C’est dans une des salles de la rue Drouot que vient de se dénouer la fin du suggestif roman de la comtesse de Castiglione, qui fut belle entre les belles et qui vit à ses pieds toute la cour des Tuileries, à commencer par le maître d’alors, par l’empereur.

Après avoir, idole encensée, reçu tous les hommages, toutes les adulations, toutes les flatteries, la comtesse s’était retirée, les années venues, dans un appartement vaste où elle vivait seule, recluse volontaire. La légende entourait de mystère la demeure de cette ex-beauté. La vérité était plus simple. Originale, misanthrope même, la comtesse de Castiglione murait sa vie aux yeux indiscrets. Elle passait ses journées près de ses reliques à remâcher ses souvenirs, ne tolérant ni serviteurs importuns ni amis trop zélés. Quelques femmes seulement obtenaient le rare privilège de visiter la vieille dame. Elle, par un raffinement de coquetterie, ne voulant pas voir la décrépitude prendre un à un ses charmes pour les détruire, voilait les glaces de son appartement, où la lumière ne pénétrait jamais.

Qu’il était loin, le temps où ses impériales épaules révolutionnaient les gentilshommes des Tuileries, empressés à contenter ses moindres et ses plus dispendieux caprices. C’était l’époque où ses bijoux défrayaient les chroniques mondaines, où ses robes faisaient frémir d’envie les jolies femmes de la cour, où sa menue lingerie fournissait des traits piquants aux conversations de boudoir.

Bijoux, costumes, dentelles, linons — même intimes — vont être maintenant disputés entre les marchands de pierreries et les vendeuses à la toilette.

Quelle fin !…

Hier, c’était autour des perles que les enchères montaient, et quelles enchères ! Cette première vacation n’a pas été loin d’atteindre le million !

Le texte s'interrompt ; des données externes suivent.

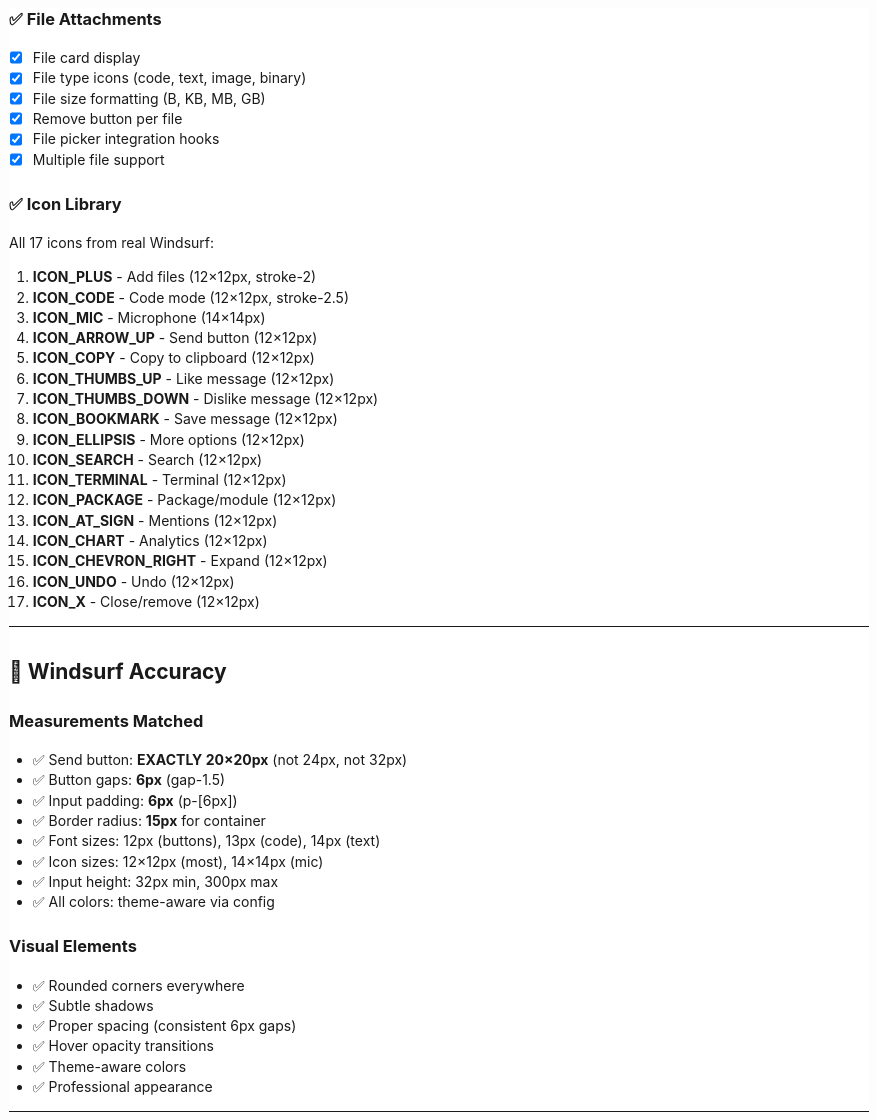 ### ✅ File Attachments
- [x] File card display
- [x] File type icons (code, text, image, binary)
- [x] File size formatting (B, KB, MB, GB)
- [x] Remove button per file
- [x] File picker integration hooks
- [x] Multiple file support

### ✅ Icon Library
All 17 icons from real Windsurf:
1. **ICON_PLUS** - Add files (12×12px, stroke-2)
2. **ICON_CODE** - Code mode (12×12px, stroke-2.5)
3. **ICON_MIC** - Microphone (14×14px)
4. **ICON_ARROW_UP** - Send button (12×12px)
5. **ICON_COPY** - Copy to clipboard (12×12px)
6. **ICON_THUMBS_UP** - Like message (12×12px)
7. **ICON_THUMBS_DOWN** - Dislike message (12×12px)
8. **ICON_BOOKMARK** - Save message (12×12px)
9. **ICON_ELLIPSIS** - More options (12×12px)
10. **ICON_SEARCH** - Search (12×12px)
11. **ICON_TERMINAL** - Terminal (12×12px)
12. **ICON_PACKAGE** - Package/module (12×12px)
13. **ICON_AT_SIGN** - Mentions (12×12px)
14. **ICON_CHART** - Analytics (12×12px)
15. **ICON_CHEVRON_RIGHT** - Expand (12×12px)
16. **ICON_UNDO** - Undo (12×12px)
17. **ICON_X** - Close/remove (12×12px)

---

## 🎯 **Windsurf Accuracy**

### Measurements Matched
- ✅ Send button: **EXACTLY 20×20px** (not 24px, not 32px)
- ✅ Button gaps: **6px** (gap-1.5)
- ✅ Input padding: **6px** (p-[6px])
- ✅ Border radius: **15px** for container
- ✅ Font sizes: 12px (buttons), 13px (code), 14px (text)
- ✅ Icon sizes: 12×12px (most), 14×14px (mic)
- ✅ Input height: 32px min, 300px max
- ✅ All colors: theme-aware via config

### Visual Elements
- ✅ Rounded corners everywhere
- ✅ Subtle shadows
- ✅ Proper spacing (consistent 6px gaps)
- ✅ Hover opacity transitions
- ✅ Theme-aware colors
- ✅ Professional appearance

---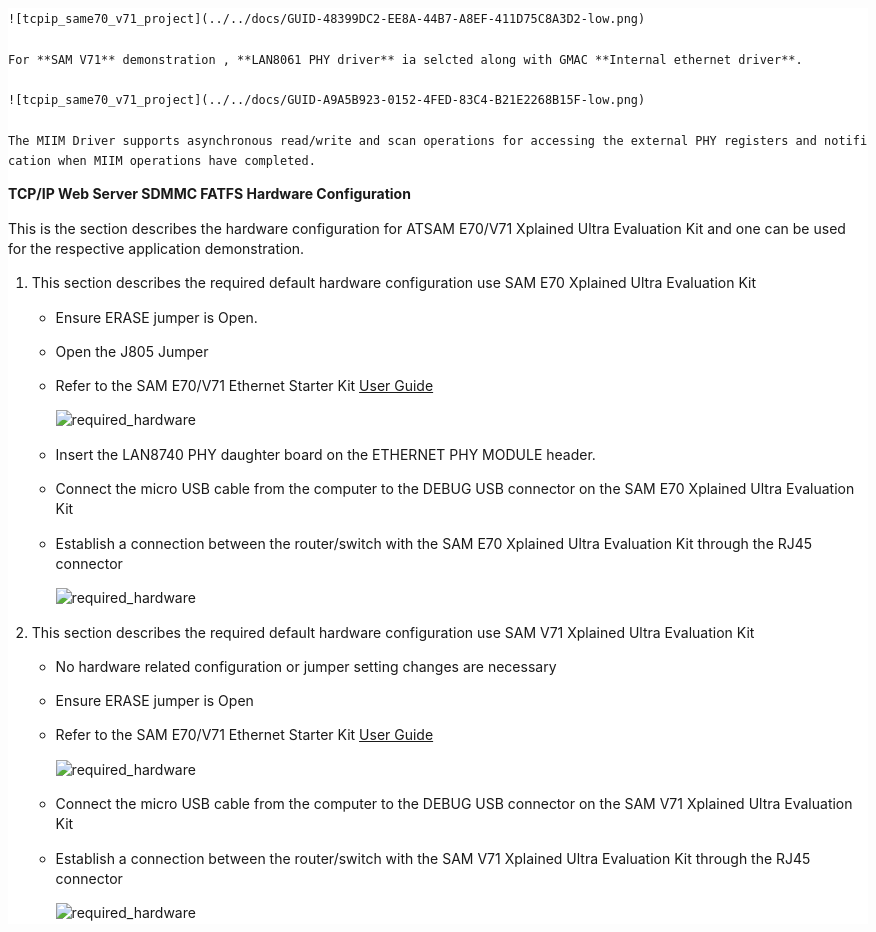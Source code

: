     ![tcpip_same70_v71_project](../../docs/GUID-48399DC2-EE8A-44B7-A8EF-411D75C8A3D2-low.png)

    For **SAM V71** demonstration , **LAN8061 PHY driver** ia selcted along with GMAC **Internal ethernet driver**.

    ![tcpip_same70_v71_project](../../docs/GUID-A9A5B923-0152-4FED-83C4-B21E2268B15F-low.png)

    The MIIM Driver supports asynchronous read/write and scan operations for accessing the external PHY registers and notification when MIIM operations have completed.


**TCP/IP Web Server SDMMC FATFS Hardware Configuration**

This is the section describes the hardware configuration for ATSAM E70/V71 Xplained Ultra Evaluation Kit and one can be used for the respective application demonstration.

1.  This section describes the required default hardware configuration use SAM E70 Xplained Ultra Evaluation Kit

    -   Ensure ERASE jumper is Open.

    -   Open the J805 Jumper

    -   Refer to the SAM E70/V71 Ethernet Starter Kit [User Guide](http://ww1.microchip.com/downloads/en/DeviceDoc/SAME70_Xplained_Ultra_Evaluation_User's%20Guide_DS70005389B.pdf)

        ![required_hardware](../../docs/GUID-224B1E69-E08E-4BFF-8AFF-5FFFEB5313AC-low.png)

    -   Insert the LAN8740 PHY daughter board on the ETHERNET PHY MODULE header.

    -   Connect the micro USB cable from the computer to the DEBUG USB connector on the SAM E70 Xplained Ultra Evaluation Kit

    -   Establish a connection between the router/switch with the SAM E70 Xplained Ultra Evaluation Kit through the RJ45 connector

        ![required_hardware](../../docs/GUID-E2774052-6F1A-4E61-9171-CA59A3003A8F-low.png)

2.  This section describes the required default hardware configuration use SAM V71 Xplained Ultra Evaluation Kit

    -   No hardware related configuration or jumper setting changes are necessary

    -   Ensure ERASE jumper is Open

    -   Refer to the SAM E70/V71 Ethernet Starter Kit [User Guide](http://ww1.microchip.com/downloads/en/DeviceDoc/Atmel-42408-SAMV71-Xplained-Ultra_User-Guide.pdf)

        ![required_hardware](../../docs/GUID-876C08BC-3626-40D3-909D-569AAA9BE60A-low.png)

    -   Connect the micro USB cable from the computer to the DEBUG USB connector on the SAM V71 Xplained Ultra Evaluation Kit

    -   Establish a connection between the router/switch with the SAM V71 Xplained Ultra Evaluation Kit through the RJ45 connector

        ![required_hardware](../../docs/GUID-886153FC-A621-4C06-803D-6094B48B6132-low.png)
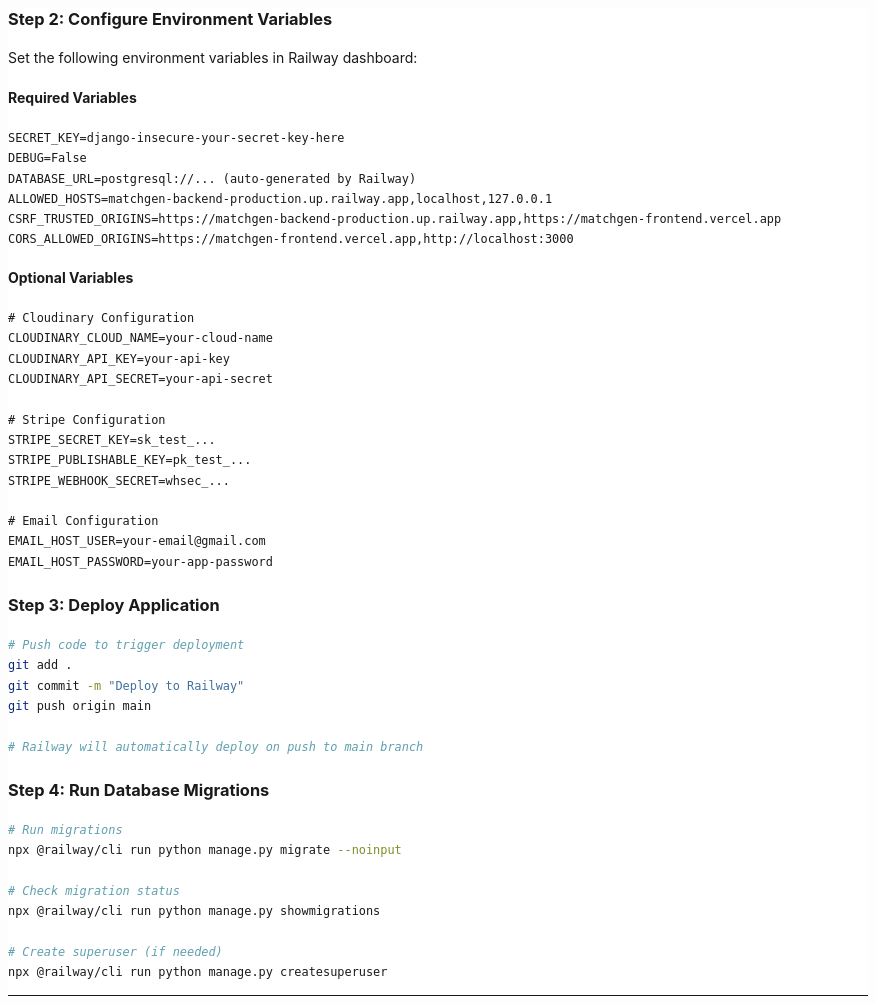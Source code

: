 ### Step 2: Configure Environment Variables

Set the following environment variables in Railway dashboard:

#### Required Variables
```env
SECRET_KEY=django-insecure-your-secret-key-here
DEBUG=False
DATABASE_URL=postgresql://... (auto-generated by Railway)
ALLOWED_HOSTS=matchgen-backend-production.up.railway.app,localhost,127.0.0.1
CSRF_TRUSTED_ORIGINS=https://matchgen-backend-production.up.railway.app,https://matchgen-frontend.vercel.app
CORS_ALLOWED_ORIGINS=https://matchgen-frontend.vercel.app,http://localhost:3000
```

#### Optional Variables
```env
# Cloudinary Configuration
CLOUDINARY_CLOUD_NAME=your-cloud-name
CLOUDINARY_API_KEY=your-api-key
CLOUDINARY_API_SECRET=your-api-secret

# Stripe Configuration
STRIPE_SECRET_KEY=sk_test_...
STRIPE_PUBLISHABLE_KEY=pk_test_...
STRIPE_WEBHOOK_SECRET=whsec_...

# Email Configuration
EMAIL_HOST_USER=your-email@gmail.com
EMAIL_HOST_PASSWORD=your-app-password
```

### Step 3: Deploy Application

```bash
# Push code to trigger deployment
git add .
git commit -m "Deploy to Railway"
git push origin main

# Railway will automatically deploy on push to main branch
```

### Step 4: Run Database Migrations

```bash
# Run migrations
npx @railway/cli run python manage.py migrate --noinput

# Check migration status
npx @railway/cli run python manage.py showmigrations

# Create superuser (if needed)
npx @railway/cli run python manage.py createsuperuser
```

---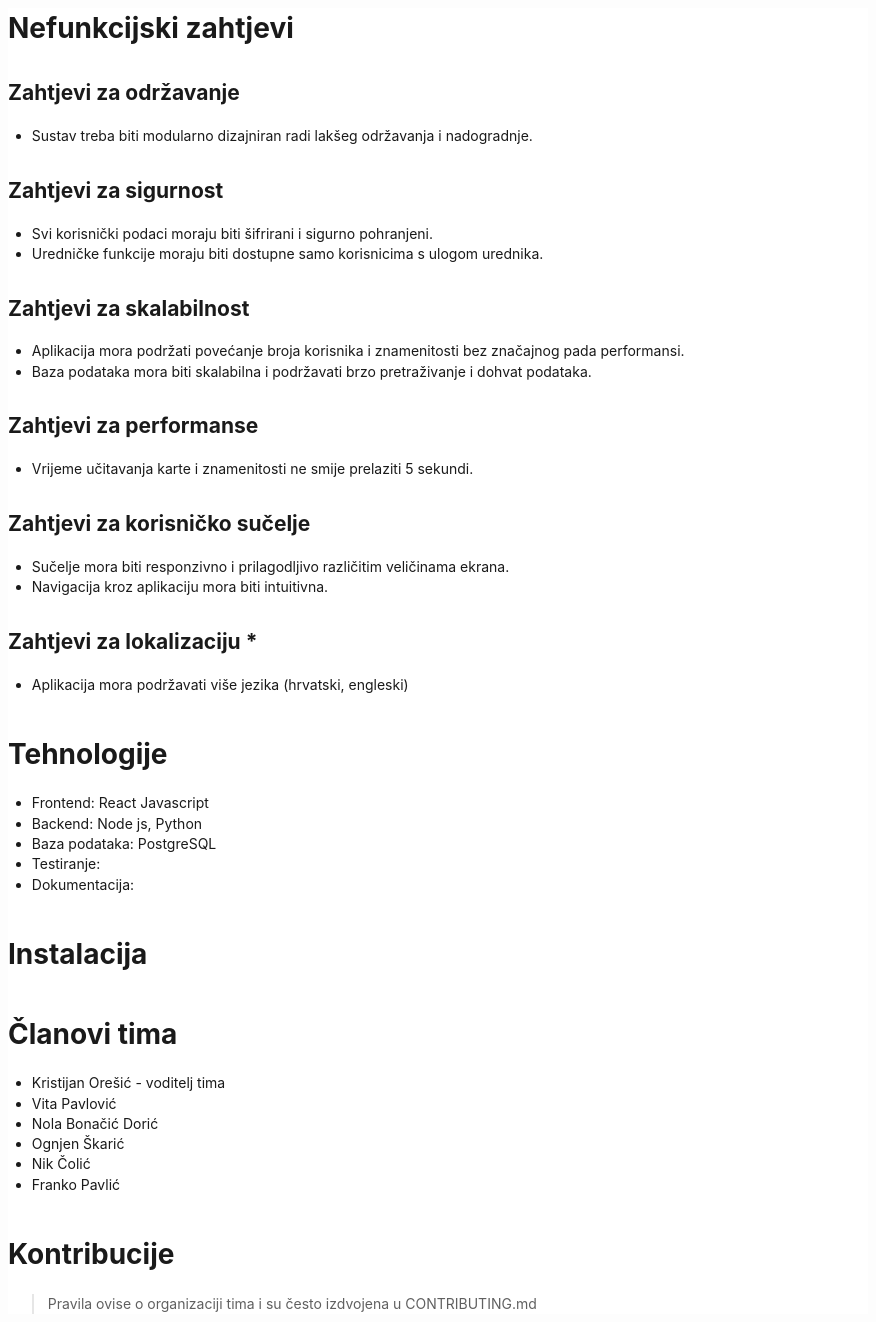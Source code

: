 # Nefunkcijski zahtjevi

## Zahtjevi za održavanje
- Sustav treba biti modularno dizajniran radi lakšeg održavanja i nadogradnje.

## Zahtjevi za sigurnost
- Svi korisnički podaci moraju biti šifrirani i sigurno pohranjeni.
- Uredničke funkcije moraju biti dostupne samo korisnicima s ulogom urednika.

## Zahtjevi za skalabilnost
- Aplikacija mora podržati povećanje broja korisnika i znamenitosti bez značajnog pada performansi.
- Baza podataka mora biti skalabilna i podržavati brzo pretraživanje i dohvat podataka.

## Zahtjevi za performanse
- Vrijeme učitavanja karte i znamenitosti ne smije prelaziti 5 sekundi.

## Zahtjevi za korisničko sučelje
- Sučelje mora biti responzivno i prilagodljivo različitim veličinama ekrana.
- Navigacija kroz aplikaciju mora biti intuitivna.

## Zahtjevi za lokalizaciju *
- Aplikacija mora podržavati više jezika (hrvatski, engleski)


# Tehnologije

* Frontend: React Javascript
* Backend: Node js, Python
* Baza podataka: PostgreSQL
* Testiranje:
* Dokumentacija:

# Instalacija


# Članovi tima 
* Kristijan Orešić - voditelj tima <br>
* Vita Pavlović<br>
* Nola Bonačić Dorić<br>
* Ognjen Škarić<br>
* Nik Čolić<br>
* Franko Pavlić<br>

# Kontribucije
>Pravila ovise o organizaciji tima i su često izdvojena u CONTRIBUTING.md
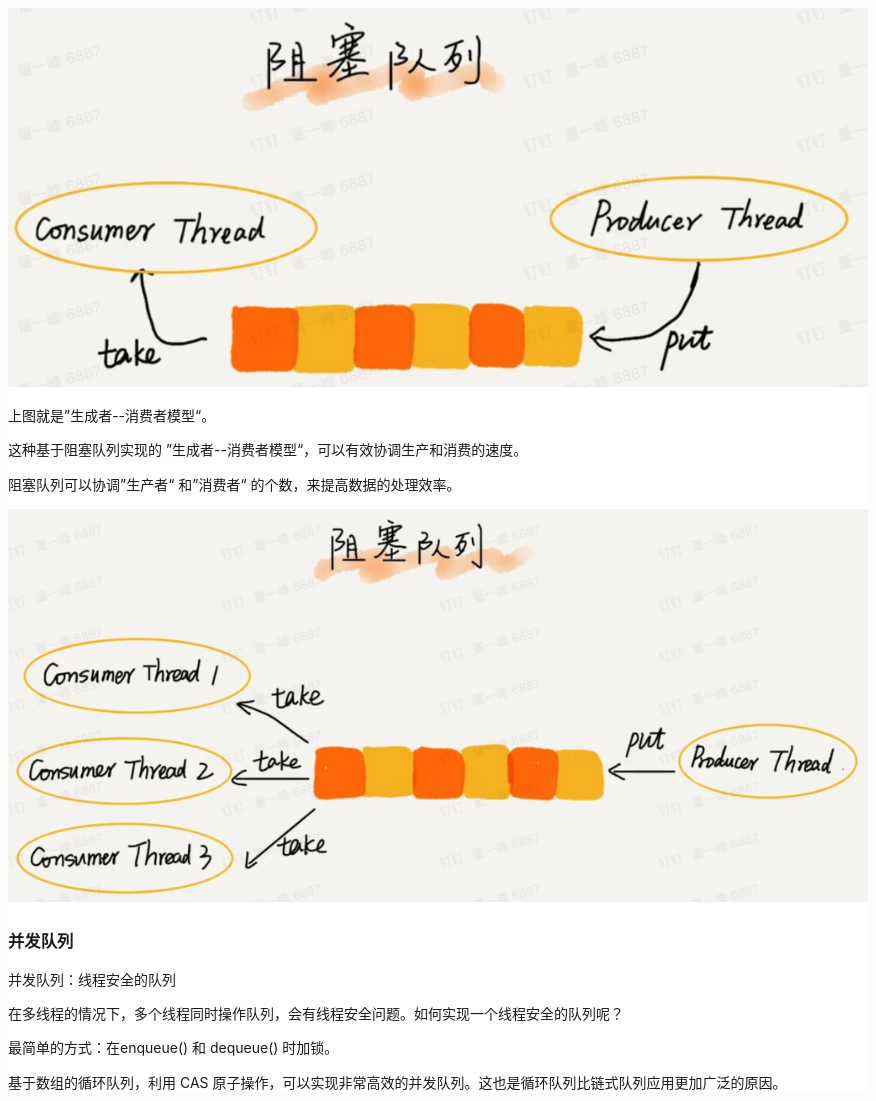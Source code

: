 ![](images/20210814155907.jpg)

上图就是”生成者--消费者模型“。

这种基于阻塞队列实现的 ”生成者--消费者模型“，可以有效协调生产和消费的速度。



阻塞队列可以协调”生产者“ 和”消费者“ 的个数，来提高数据的处理效率。

![](images/20210814155949.jpg)



### 并发队列

并发队列：线程安全的队列

在多线程的情况下，多个线程同时操作队列，会有线程安全问题。如何实现一个线程安全的队列呢？

最简单的方式：在enqueue() 和 dequeue() 时加锁。

基于数组的循环队列，利用 CAS 原子操作，可以实现非常高效的并发队列。这也是循环队列比链式队列应用更加广泛的原因。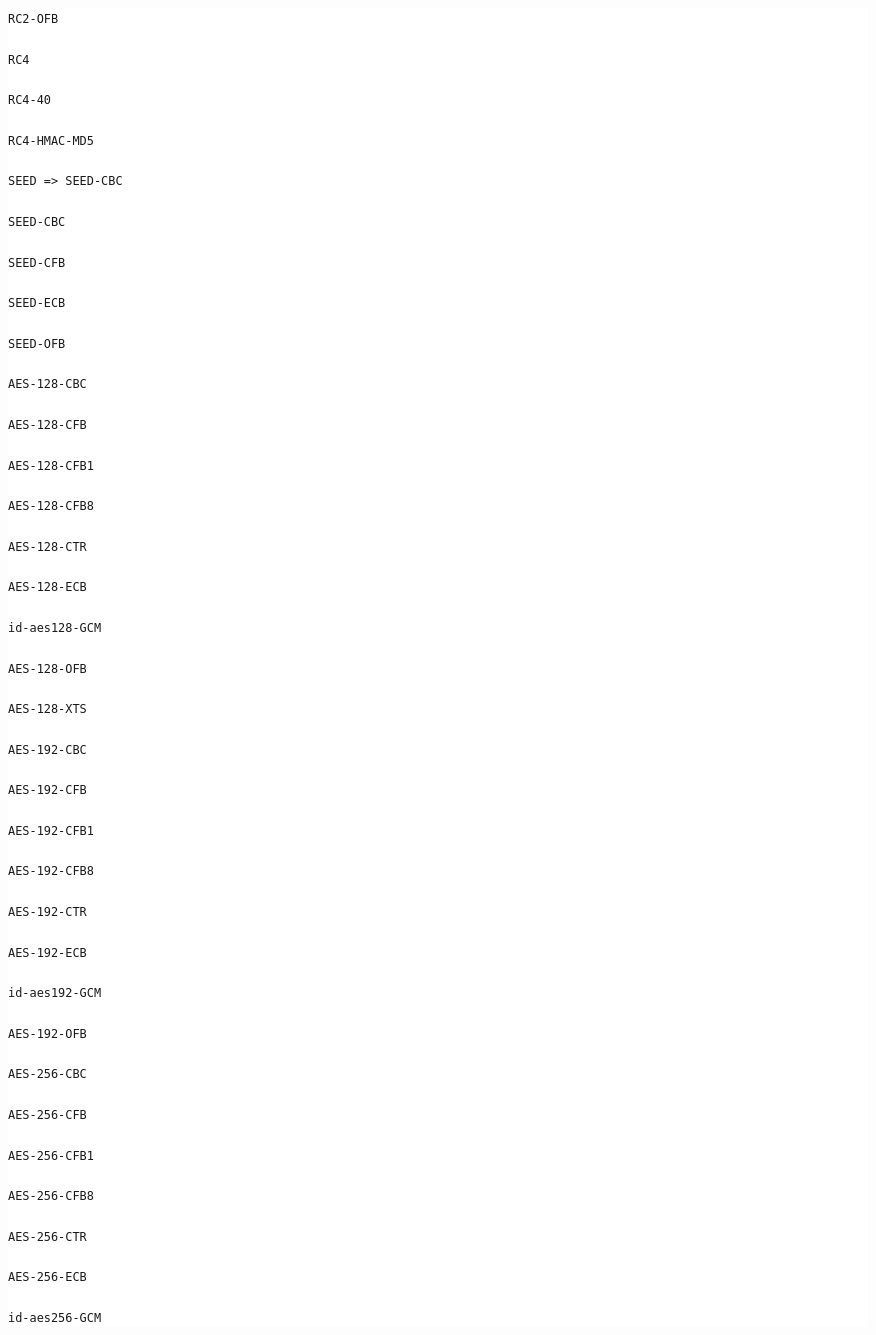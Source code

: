     RC2-OFB
    
    RC4
    
    RC4-40
    
    RC4-HMAC-MD5
    
    SEED => SEED-CBC
    
    SEED-CBC
    
    SEED-CFB
    
    SEED-ECB
    
    SEED-OFB
    
    AES-128-CBC
    
    AES-128-CFB
    
    AES-128-CFB1
    
    AES-128-CFB8
    
    AES-128-CTR
    
    AES-128-ECB
    
    id-aes128-GCM
    
    AES-128-OFB
    
    AES-128-XTS
    
    AES-192-CBC
    
    AES-192-CFB
    
    AES-192-CFB1
    
    AES-192-CFB8
    
    AES-192-CTR
    
    AES-192-ECB
    
    id-aes192-GCM
    
    AES-192-OFB
    
    AES-256-CBC
    
    AES-256-CFB
    
    AES-256-CFB1
    
    AES-256-CFB8
    
    AES-256-CTR
    
    AES-256-ECB
    
    id-aes256-GCM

Une vraie cohue envahissait la salle 1 de l’hôtel Drouot. On avait sorti les banquettes des grandes ventes, houssées de velours rouge ; brocanteurs, joailliers, mondains s’étaient entassés tant bien que mal, et plutôt mal que bien, car une chaleur horrible pesait sur les têtes, transformant cette salle en un bain turc. Quelques femmes élégantes, en robes de batiste et de toile, chapeautées de grandes capelines fleuries, s’étaient glissées parmi les revendeuses ; elles jouaient du face-à-main pour se donner une contenance dans ce milieu un peu nouveau pour elles.

Enfin, la vente commence.

C’est une pendeloque, une perle blanche avec culot en roses. La perle pèse 80 grains, elle monte rapidement à 10 000 francs ; puis les enchères se font plus rares. Le bijou passe de main en main ; les femmes coulent des regards attendris sur cette perle qui est somptueuse ; d’aucunes le considèrent avec des yeux d’amante. Peu à peu, cent francs par cent francs, le prix s’élève.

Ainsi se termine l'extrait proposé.